There are many kinds of expense, but the one we're interested in is cost of revenues. Cost of revenues are the variable costs of making the stuff that you're selling. For the surface, that means the cost of the component, assembly and shipping. It excludes the software R&D, the marketing, the fixed costs and any other costs which would be incurred even if not a single unit was ever sold.

Windows Division operating income decreased, due mainly to lower revenue and higher sales and marketing expenses and cost of revenue. Sales and marketing expenses increased $368 million or 24%, reflecting advertising costs associated with the launch of Windows 8 and Surface. Cost of revenue increased $292 million or 30%, including product costs associated with Surface and Windows 8 and Windows 8 upgrade support costs.

As we can see Cost of Revenues jumped by $292 mil, and this was attributable mostly to Surface, (for comparison the cost of revenues only rose $85 mil when Windows 7 was launched).

Given that BoM estimates for the Surface are in the region of $280-$290 this would indicate that somewhere between 700k and 1mil units.

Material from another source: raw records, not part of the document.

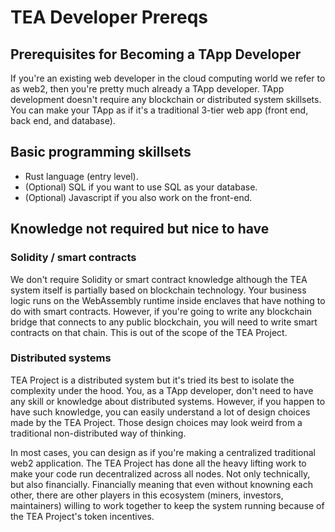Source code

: # TEA Developer Prereqs

## Prerequisites for Becoming a TApp Developer

If you're an existing web developer in the cloud computing world we refer to as web2, then you're pretty much already a TApp developer. TApp development doesn't require any blockchain or distributed system skillsets. You can make your TApp as if it's a traditional 3-tier web app (front end, back end, and database).

## Basic programming skillsets

* Rust language (entry level).
* (Optional) SQL if you want to use SQL as your database.
* (Optional) Javascript if you also work on the front-end.

## Knowledge not required but nice to have

### Solidity / smart contracts

We don't require Solidity or smart contract knowledge although the TEA system itself is partially based on blockchain technology. Your business logic runs on the WebAssembly runtime inside enclaves that have nothing to do with smart contracts. However, if you're going to write any blockchain bridge that connects to any public blockchain, you will need to write smart contracts on that chain. This is out of the scope of the TEA Project.

### Distributed systems

TEA Project is a distributed system but it's tried its best to isolate the complexity under the hood. You, as a TApp developer, don't need to have any skill or knowledge about distributed systems. However, if you happen to have such knowledge, you can easily understand a lot of design choices made by the TEA Project. Those design choices may look weird from a traditional non-distributed way of thinking.

In most cases, you can design as if you're making a centralized traditional web2 application. The TEA Project has done all the heavy lifting work to make your code run decentralized across all nodes. Not only technically, but also financially. Financially meaning that even without knowning each other, there are other players in this ecosystem (miners, investors, maintainers) willing to work together to keep the system running because of the TEA Project's token incentives.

For reasons that will become clear the upper end of that is more likely.

The Matching Principle

So does that mean Microsoft build 1mil units or that they sold 1mil units? It turns out it means sold. There's an accounting principle known as the Matching Principle, which requires Microsoft to recognise cost-of-revenue at the same time as it recognises the revenue that gave rise to it. When Microsoft buys 1 surface from its supplier, $300 of cash becomes $300 of inventory. When it sells it, $300 of inventory turns into $700 of cash, along with $700 of revenue and $300 of cost-of-revenue.

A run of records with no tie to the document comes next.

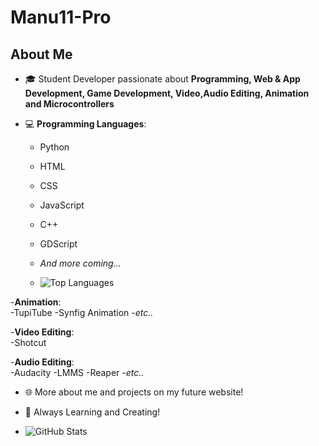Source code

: # Manu11-Pro

## About Me  
- 🎓 Student Developer passionate about **Programming, Web & App Development, Game Development, Video,Audio Editing, Animation and Microcontrollers**  

- 💻 **Programming Languages**:  
  - Python  
  - HTML  
  - CSS  
  - JavaScript
  - C++ 
  - GDScript
  - *And more coming…*
 
  - ![Top Languages](https://github-readme-stats.vercel.app/api/top-langs/?username=Manu11-Pro&layout=compact&theme=tokyonight)

-**Animation**:  
  -TupiTube
  -Synfig Animation
  -*etc..*

-**Video Editing**:  
  -Shotcut

-**Audio Editing**:  
  -Audacity
  -LMMS
  -Reaper
  -*etc..*

- 🌐 More about me and projects on my future website!  

- 🚀 Always Learning and Creating!

- ![GitHub Stats](https://github-readme-stats.vercel.app/api?username=Manu11-Pro&show_icons=true&theme=tokyonight)

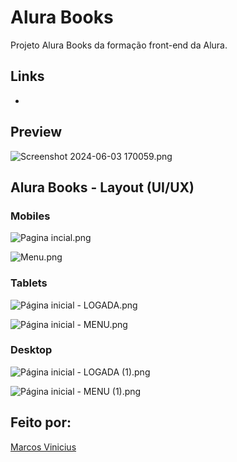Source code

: # Alura Books

Projeto Alura Books da formação front-end da Alura.

## Links

- 

## Preview

![Screenshot 2024-06-03 170059.png](./imagens/Screenshot_2024-06-03_170059.png)

## Alura Books - Layout (UI/UX)

### Mobiles

![Pagina incial.png](./imagens/Pagina_incial.png)

![Menu.png](./imagens/Menu.png)

### Tablets

![Página inicial - LOGADA.png](./imagens/Pgina_inicial_-_LOGADA.png)

![Página inicial - MENU.png](./imagens/Pgina_inicial_-_MENU.png)

### Desktop

![Página inicial - LOGADA (1).png](./imagens/Pgina_inicial_-_LOGADA_(1).png)

![Página inicial - MENU (1).png](./imagens/Pgina_inicial_-_MENU_(1).png)

## Feito por:

[Marcos Vinicius](https://linkedin.com/in/devmarcosvinicius)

For the same reason we can expect that Win-8 is a smaller contributor to cost-of-revenues than Win-7 was. Win-8 has not been such a big seller, and fewer people than ever are buying physical copies (or getting official install disks from OEMs). Win-8's loss is Surface's gain - hence the assumption that Surface sold closer to the 1mil upper end.


We can also apply the same logic to the change in inventories. Inventories unfortunately aren't reported at the division level, but only across Microsoft as a whole. They have however risen by $530million - and the raw materials component has tripled.

Although they don't provide any insight into the rise, we can safely assume that it's mostly down to Surface. Software inventories are insignificant since inventory must be valued at the lower of cost or value. XBox inventories would presumably drop over the holiday quarter. So conservatively we have an additional 1.8 million units in the pipeline, about 600k of which are ready to ship.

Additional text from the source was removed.